[Records from a data source]
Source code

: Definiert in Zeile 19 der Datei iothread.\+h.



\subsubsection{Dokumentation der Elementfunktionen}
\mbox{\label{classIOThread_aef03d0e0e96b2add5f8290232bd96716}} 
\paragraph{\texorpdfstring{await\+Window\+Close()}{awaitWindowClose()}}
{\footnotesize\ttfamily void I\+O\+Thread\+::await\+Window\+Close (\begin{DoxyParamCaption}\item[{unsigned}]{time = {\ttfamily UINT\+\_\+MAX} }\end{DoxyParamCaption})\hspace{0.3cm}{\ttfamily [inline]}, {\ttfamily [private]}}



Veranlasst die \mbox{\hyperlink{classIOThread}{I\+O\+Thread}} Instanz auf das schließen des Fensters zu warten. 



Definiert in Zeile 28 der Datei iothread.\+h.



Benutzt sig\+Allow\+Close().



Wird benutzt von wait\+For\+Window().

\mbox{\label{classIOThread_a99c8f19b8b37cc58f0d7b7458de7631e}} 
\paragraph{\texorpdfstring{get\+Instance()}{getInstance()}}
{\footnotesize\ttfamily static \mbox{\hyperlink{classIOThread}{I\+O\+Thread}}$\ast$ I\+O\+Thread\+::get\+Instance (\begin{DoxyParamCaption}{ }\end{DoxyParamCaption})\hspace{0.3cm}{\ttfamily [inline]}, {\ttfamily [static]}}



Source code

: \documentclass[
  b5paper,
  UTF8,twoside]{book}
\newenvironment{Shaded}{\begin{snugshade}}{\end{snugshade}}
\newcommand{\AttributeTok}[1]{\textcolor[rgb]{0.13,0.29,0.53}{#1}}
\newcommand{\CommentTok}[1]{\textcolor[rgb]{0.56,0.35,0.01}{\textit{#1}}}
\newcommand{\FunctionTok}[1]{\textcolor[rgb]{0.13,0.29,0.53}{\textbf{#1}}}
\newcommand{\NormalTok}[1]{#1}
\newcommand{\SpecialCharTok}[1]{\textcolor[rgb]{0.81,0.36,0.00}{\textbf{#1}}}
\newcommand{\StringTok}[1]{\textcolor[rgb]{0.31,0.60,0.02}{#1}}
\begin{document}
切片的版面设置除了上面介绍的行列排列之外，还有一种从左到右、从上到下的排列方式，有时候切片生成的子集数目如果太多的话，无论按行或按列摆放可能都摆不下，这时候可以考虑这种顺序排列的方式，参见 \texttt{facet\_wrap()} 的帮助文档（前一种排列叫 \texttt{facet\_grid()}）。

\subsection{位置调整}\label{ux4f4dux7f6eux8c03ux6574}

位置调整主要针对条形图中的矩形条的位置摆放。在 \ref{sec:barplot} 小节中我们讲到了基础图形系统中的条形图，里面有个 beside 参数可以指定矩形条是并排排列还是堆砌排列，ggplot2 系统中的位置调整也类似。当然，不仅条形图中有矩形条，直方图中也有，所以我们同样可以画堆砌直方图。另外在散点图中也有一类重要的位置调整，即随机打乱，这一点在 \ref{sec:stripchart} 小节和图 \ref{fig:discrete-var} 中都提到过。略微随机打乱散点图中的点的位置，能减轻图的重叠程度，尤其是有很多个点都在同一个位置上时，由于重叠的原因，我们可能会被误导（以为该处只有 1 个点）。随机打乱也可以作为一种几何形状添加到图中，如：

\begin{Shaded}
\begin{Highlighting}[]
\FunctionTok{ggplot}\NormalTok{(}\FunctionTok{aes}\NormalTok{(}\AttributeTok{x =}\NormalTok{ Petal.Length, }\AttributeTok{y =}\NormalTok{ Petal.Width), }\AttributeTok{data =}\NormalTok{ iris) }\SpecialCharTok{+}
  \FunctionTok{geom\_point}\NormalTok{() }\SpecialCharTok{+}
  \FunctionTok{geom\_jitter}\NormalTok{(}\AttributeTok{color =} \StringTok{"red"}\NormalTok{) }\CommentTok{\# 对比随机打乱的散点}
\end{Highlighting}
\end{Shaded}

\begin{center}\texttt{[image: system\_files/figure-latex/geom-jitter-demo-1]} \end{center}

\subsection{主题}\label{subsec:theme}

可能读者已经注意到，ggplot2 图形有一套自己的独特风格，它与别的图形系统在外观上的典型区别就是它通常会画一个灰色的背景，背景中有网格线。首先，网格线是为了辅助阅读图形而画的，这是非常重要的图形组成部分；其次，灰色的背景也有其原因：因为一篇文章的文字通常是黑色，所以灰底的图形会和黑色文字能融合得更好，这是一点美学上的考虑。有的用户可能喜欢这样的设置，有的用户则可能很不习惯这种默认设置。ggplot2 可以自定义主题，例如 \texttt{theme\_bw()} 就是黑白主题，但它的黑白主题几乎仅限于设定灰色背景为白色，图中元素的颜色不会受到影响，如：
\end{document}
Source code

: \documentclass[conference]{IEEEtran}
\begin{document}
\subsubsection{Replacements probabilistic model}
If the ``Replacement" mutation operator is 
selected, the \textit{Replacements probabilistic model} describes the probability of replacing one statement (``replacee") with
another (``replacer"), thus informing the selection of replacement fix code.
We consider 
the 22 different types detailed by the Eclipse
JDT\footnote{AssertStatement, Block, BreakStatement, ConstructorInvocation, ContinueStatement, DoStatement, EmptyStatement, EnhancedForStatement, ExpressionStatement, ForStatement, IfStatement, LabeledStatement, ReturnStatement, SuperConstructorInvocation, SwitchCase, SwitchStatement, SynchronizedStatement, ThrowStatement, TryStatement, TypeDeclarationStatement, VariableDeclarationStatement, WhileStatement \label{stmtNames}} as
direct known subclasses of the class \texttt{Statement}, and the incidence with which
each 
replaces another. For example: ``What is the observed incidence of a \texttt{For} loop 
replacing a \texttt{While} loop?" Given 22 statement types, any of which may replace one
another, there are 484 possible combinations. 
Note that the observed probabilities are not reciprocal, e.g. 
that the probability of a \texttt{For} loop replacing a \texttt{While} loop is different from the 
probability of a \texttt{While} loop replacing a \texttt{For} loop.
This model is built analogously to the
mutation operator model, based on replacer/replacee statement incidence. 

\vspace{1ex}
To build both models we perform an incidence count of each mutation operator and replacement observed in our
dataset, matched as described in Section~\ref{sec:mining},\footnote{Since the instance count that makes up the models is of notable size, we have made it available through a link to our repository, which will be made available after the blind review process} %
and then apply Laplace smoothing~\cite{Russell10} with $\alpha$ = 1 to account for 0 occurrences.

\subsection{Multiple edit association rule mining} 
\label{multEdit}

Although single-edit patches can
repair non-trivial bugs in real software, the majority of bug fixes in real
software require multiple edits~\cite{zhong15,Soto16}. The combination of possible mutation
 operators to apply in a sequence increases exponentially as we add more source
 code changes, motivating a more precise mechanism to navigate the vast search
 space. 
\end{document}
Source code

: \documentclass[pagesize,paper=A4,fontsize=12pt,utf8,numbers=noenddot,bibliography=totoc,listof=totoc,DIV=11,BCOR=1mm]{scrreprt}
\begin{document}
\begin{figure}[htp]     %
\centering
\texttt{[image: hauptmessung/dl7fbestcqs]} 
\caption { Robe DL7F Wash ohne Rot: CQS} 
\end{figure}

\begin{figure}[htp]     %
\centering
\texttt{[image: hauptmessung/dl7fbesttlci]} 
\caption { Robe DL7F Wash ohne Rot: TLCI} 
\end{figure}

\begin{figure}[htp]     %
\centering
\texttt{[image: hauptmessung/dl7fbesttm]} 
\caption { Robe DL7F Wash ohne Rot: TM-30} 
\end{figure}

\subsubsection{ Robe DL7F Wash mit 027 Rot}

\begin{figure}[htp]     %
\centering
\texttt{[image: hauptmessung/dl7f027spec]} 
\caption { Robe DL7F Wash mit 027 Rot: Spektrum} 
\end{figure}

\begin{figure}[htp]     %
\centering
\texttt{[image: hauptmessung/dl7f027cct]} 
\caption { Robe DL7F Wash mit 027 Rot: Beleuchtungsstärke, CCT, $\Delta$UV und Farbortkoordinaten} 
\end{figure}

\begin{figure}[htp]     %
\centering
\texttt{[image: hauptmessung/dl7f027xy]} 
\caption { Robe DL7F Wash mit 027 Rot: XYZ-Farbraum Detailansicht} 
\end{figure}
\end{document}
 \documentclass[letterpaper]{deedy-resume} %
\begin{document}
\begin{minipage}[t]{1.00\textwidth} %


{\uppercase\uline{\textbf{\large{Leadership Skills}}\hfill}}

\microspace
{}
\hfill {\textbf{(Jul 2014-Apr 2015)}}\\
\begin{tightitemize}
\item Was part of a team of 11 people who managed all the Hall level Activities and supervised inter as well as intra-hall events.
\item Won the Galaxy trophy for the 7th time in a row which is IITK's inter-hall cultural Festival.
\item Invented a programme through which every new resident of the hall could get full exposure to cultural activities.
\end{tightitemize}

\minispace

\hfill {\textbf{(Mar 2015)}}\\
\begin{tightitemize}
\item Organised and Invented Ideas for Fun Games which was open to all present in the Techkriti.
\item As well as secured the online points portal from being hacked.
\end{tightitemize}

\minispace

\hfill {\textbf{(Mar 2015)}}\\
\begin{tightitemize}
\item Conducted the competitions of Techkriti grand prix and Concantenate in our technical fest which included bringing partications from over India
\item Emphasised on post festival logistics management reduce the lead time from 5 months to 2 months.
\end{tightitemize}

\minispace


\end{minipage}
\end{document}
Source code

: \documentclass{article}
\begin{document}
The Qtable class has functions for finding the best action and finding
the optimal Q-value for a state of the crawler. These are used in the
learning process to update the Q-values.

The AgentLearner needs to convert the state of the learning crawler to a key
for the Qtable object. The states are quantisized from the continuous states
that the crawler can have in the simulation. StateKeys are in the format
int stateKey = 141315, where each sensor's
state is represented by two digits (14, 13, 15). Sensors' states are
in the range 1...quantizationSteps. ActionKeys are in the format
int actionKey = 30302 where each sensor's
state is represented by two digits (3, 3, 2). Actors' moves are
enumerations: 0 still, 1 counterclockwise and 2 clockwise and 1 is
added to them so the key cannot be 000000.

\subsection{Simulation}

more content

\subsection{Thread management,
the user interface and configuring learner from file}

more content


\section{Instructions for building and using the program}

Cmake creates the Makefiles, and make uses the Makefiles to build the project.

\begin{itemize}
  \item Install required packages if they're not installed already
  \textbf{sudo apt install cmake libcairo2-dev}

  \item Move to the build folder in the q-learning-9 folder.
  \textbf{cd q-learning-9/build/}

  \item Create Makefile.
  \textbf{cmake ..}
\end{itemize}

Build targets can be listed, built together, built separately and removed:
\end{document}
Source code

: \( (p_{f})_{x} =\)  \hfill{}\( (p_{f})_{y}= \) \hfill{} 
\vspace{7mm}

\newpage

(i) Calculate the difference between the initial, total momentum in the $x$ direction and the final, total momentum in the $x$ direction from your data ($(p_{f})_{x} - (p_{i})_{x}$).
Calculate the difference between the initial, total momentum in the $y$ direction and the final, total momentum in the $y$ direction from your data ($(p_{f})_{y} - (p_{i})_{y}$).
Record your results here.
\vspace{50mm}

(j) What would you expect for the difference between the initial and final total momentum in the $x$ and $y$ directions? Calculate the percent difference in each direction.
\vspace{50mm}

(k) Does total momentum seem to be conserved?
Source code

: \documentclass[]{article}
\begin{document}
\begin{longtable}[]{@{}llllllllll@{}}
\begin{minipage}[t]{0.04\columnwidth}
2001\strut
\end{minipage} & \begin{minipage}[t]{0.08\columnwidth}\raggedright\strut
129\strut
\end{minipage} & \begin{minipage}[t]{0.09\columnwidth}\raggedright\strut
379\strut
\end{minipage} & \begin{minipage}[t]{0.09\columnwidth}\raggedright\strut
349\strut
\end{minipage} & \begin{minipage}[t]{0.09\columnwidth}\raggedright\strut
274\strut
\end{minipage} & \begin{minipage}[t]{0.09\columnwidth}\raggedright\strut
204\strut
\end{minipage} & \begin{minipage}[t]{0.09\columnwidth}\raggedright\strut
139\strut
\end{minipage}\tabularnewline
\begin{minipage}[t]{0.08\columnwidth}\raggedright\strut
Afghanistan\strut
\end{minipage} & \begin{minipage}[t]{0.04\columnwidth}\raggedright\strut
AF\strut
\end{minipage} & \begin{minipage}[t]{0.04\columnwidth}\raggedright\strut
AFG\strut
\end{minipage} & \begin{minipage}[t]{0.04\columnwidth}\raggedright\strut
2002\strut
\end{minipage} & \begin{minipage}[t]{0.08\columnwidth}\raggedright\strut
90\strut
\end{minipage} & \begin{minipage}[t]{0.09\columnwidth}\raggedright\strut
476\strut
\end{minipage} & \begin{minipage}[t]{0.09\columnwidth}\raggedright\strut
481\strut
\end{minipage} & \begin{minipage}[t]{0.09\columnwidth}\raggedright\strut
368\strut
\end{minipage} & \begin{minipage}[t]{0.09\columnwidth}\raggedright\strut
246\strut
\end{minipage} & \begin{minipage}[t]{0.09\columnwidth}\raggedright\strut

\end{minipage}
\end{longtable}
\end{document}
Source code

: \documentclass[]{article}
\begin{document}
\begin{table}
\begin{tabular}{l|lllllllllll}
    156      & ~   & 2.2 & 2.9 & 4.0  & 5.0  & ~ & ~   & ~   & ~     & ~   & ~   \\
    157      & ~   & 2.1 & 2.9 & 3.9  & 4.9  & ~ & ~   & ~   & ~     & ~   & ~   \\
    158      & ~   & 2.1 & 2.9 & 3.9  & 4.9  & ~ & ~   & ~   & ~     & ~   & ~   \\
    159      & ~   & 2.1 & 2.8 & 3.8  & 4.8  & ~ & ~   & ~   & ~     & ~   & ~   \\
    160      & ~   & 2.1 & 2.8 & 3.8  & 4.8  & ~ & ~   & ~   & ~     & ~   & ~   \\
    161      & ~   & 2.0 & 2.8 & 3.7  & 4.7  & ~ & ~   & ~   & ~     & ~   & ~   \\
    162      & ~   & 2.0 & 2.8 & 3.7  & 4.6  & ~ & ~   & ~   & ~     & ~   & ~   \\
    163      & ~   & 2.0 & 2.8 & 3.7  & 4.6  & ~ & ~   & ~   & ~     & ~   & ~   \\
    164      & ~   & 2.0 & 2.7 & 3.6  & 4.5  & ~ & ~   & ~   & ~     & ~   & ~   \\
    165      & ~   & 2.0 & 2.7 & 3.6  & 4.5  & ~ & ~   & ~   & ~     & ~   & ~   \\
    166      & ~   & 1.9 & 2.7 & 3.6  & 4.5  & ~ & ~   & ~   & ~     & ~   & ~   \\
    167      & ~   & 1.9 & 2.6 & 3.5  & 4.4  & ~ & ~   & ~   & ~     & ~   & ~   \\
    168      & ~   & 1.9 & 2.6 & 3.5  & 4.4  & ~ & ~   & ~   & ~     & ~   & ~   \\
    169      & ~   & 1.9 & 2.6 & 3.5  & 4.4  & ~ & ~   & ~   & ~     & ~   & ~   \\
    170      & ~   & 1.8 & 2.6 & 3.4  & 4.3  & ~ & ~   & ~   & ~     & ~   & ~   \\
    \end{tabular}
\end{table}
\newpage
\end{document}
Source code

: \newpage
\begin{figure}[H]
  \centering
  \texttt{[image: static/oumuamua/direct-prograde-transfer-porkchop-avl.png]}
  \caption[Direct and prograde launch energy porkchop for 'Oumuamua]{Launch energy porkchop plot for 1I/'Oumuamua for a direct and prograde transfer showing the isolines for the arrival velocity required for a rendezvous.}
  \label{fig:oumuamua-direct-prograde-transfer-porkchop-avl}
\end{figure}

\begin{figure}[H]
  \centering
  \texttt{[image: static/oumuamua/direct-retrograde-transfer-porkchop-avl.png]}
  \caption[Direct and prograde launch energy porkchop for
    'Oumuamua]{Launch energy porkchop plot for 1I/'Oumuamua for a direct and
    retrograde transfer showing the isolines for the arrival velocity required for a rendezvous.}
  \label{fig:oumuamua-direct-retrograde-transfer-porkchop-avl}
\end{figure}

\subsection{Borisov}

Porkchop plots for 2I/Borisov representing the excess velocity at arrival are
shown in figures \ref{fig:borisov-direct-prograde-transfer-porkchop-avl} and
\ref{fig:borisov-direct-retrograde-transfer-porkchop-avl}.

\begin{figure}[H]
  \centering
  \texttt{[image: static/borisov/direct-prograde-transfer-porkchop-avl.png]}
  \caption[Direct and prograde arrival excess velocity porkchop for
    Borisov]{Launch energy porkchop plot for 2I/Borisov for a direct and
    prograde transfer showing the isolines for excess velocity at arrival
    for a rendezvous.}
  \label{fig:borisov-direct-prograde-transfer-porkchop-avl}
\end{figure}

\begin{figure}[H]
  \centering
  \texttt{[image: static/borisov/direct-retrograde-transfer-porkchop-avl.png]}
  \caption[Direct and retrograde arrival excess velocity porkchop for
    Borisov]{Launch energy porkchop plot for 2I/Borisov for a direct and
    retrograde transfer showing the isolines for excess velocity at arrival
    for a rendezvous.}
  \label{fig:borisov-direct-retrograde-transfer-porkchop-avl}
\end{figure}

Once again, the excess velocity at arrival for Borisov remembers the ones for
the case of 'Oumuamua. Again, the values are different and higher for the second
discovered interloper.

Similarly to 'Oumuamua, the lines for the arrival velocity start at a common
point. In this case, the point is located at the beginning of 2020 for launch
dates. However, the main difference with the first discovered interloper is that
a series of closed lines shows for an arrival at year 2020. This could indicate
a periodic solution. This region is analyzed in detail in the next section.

• _Task_:
For each line in the data above that contains the string "could", extract the line.

• _Task output_:
\item Invented a programme through which every new resident of the hall could get full exposure to cultural activities.
a series of closed lines shows for an arrival at year 2020. This could indicate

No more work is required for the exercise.